A Quick Look into Custom Vision A.I.

With the popularity of artificial intelligence technology on the rise, many of the larger software companies have created services that allow users/companies to have access to A.I. tools for their own projects and software solutions. These services range from optical character recognition, natural language processing to image recognition.

This post aims to introduce one such service in the form of Azure Custom Vision, an image recognition tool by Microsoft that is still in its early stages, but it is showing a lot of promise. First, we will quickly introduce what it is. We will then follow through how we at Inceptum used this tool for a project. We will explain a few important things during the creation of a project, as well as go through a simple walkthrough how we approached the project as well as describe some bumps along the way, and how we overcame them.

What is Custom Vision?

It is a neural network service on Azure specifically designed to identify what is in a picture, with the addition of being able to teach it yourself. It is a totally blank slate where you can upload images and tag them. With enough uploads and correct tags, you can then upload a new image and ask the service to make a prediction of what the new image is.

screenshot of the GUI of a project in Custom Vision. There are technical details, menus, and examples. — GUI of a project in Custom Vision showing simplicity, but don’t be fooled, it is powerful

The three steps of machine learning

What we wanted to do is to use this service to identify what certain bottles and brands were in a fridge. For testing purposes, we went with beer. Reasons why, a fridge is a nice frame, all bottles are relatively the same shape, and hell hath no fury like me when I’m given a warm larger so it’s easy to find bottles of beer in fridges in many supermarkets, corner shops, and bars to use for reference images and testing. We went to the supermarket, took a load of photos, bought some beers and had a photo shoot in the office.

Many images of a beer bottle taken from different angles. — Our beer photoshoot, pictures taken from many angles, the more the better

But how do you teach an A.I.? Where do you start? At first, we went very specific, this is beer x 330 ml, and this is also beer x 0.5 L, and beer x 2 L. Very quickly we found out that we taught it a bunch of nonsense. It just got confused. At that point, you could probably show it a picture of a sausage dog and it would say that it was some dark beer. The results from showing it an actual fridge with beer were not even close to being accurate.

After trying several approaches, the one that worked best is splitting the workload into 3 parts, and thus have three separate projects on our Azure Custom Vision portal.

To recognize what a shelf is
To recognize what a bottle is
To classify what the bottle is

Steps 1 and 2 require the ability to detect an object within a picture, while step 3 only requires classification. So, it was vital that we selected the correct project type when creating one.

A form to create a new project on the Custom Vision portal — Required fields for a new project, highlighted are the two possible project types

Classification type projects only return a prediction of the entire image, whereas object detection gives us a boundary box within the image with a prediction for that box.

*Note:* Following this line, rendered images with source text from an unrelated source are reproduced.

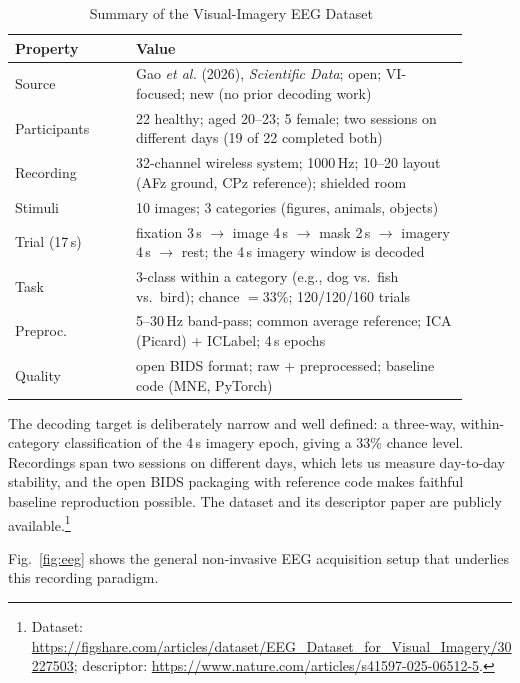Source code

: \documentclass[conference]{IEEEtran}
\begin{document}
\begin{table}[t]
  \caption{Summary of the Visual-Imagery EEG Dataset~\cite{gao2026}}
  \label{tab:dataset}
  \centering
  \renewcommand{\arraystretch}{1.25}
  \begin{tabular}{@{}p{0.24\linewidth} p{0.66\linewidth}@{}}
    \toprule
    \textbf{Property} & \textbf{Value} \\
    \midrule
    Source        & Gao \textit{et al.} (2026), \textit{Scientific Data};
                    open; VI-focused; new (no prior decoding work) \\
    Participants  & 22 healthy; aged 20--23; 5 female; two sessions on
                    different days (19 of 22 completed both) \\
    Recording     & 32-channel wireless system; 1000\,Hz; 10--20 layout
                    (AFz ground, CPz reference); shielded room \\
    Stimuli       & 10 images; 3 categories (figures, animals, objects) \\
    Trial (17\,s) & fixation 3\,s $\rightarrow$ image 4\,s $\rightarrow$
                    mask 2\,s $\rightarrow$ imagery 4\,s $\rightarrow$ rest;
                    the 4\,s imagery window is decoded \\
    Task          & 3-class within a category (e.g., dog vs.\ fish vs.\
                    bird); chance $=33\%$; 120/120/160 trials \\
    Preproc.      & 5--30\,Hz band-pass; common average reference;
                    ICA (Picard) + ICLabel; 4\,s epochs \\
    Quality       & open BIDS format; raw + preprocessed; baseline code
                    (MNE, PyTorch) \\
    \bottomrule
  \end{tabular}
\end{table}

The decoding target is deliberately narrow and well defined: a three-way,
within-category classification of the 4\,s imagery epoch, giving a 33\%
chance level. Recordings span two sessions on different days, which lets us
measure day-to-day stability, and the open BIDS packaging with reference
code makes faithful baseline reproduction possible. The dataset and its
descriptor paper are publicly available.\footnote{Dataset:
\url{https://figshare.com/articles/dataset/EEG_Dataset_for_Visual_Imagery/30227503};
descriptor: \url{https://www.nature.com/articles/s41597-025-06512-5}.}

Fig.~\ref{fig:eeg} shows the general non-invasive EEG acquisition setup that
underlies this recording paradigm.
\end{document}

All the returned data is in a JSON format, so it’s quite simple to deserialize the information to your models. It’s all quite self-explanatory, as you can see below, the only part that’s “tricky” is understanding that the region information is the bounding box and its returned as a percentage of the given image.

{
  "Id": "string",
  "Project": "string",
  "Iteration": "string",
  "Created": "string",
  "Predictions": [
    {
     "Probability": 0.0,
     "TagId": "string",
     "TagName": "string",
     "Region":  {  
       "Left":  0.0,
       "Top": 0.0,
       "Width": 0.0,
       "Height": 0.0 
…

Our PoC solution was to send an image into the first Custom Vision project to find our shelves, crop the shelves, send each shelf to the second project and crop each bottle, and send each bottle to the third project for classification of what the bottle of beer is. Now it is a lot of requests, but by this method, we were able to get very accurate results in a short amount of time, and this is a specific solution for a specific task. We saved all the data into a NoSQL database for future reference.

What Custom Vision also does, is it automatically adds all images that were sent to the service for prediction to the training images for the service in an “untagged” state, allowing you to easily add those images with a tag so that they can be used to create a new iteration of the project that will be more accurate. And you will need a lot of reference images.

It’s your turn now

This was just a very brief overview, and I did not want to get technical in this post, rather I wanted this to be a quick introduction into the A.I. world using Cognitive services to hopefully encourage people to explore the possibilities it provides. The documentation for the API on how to use it is quite well done and has examples that should get you started quickly.

And no, no Terminators on the horizon, but I might make a robot to fetch me a beer on those hot summer days.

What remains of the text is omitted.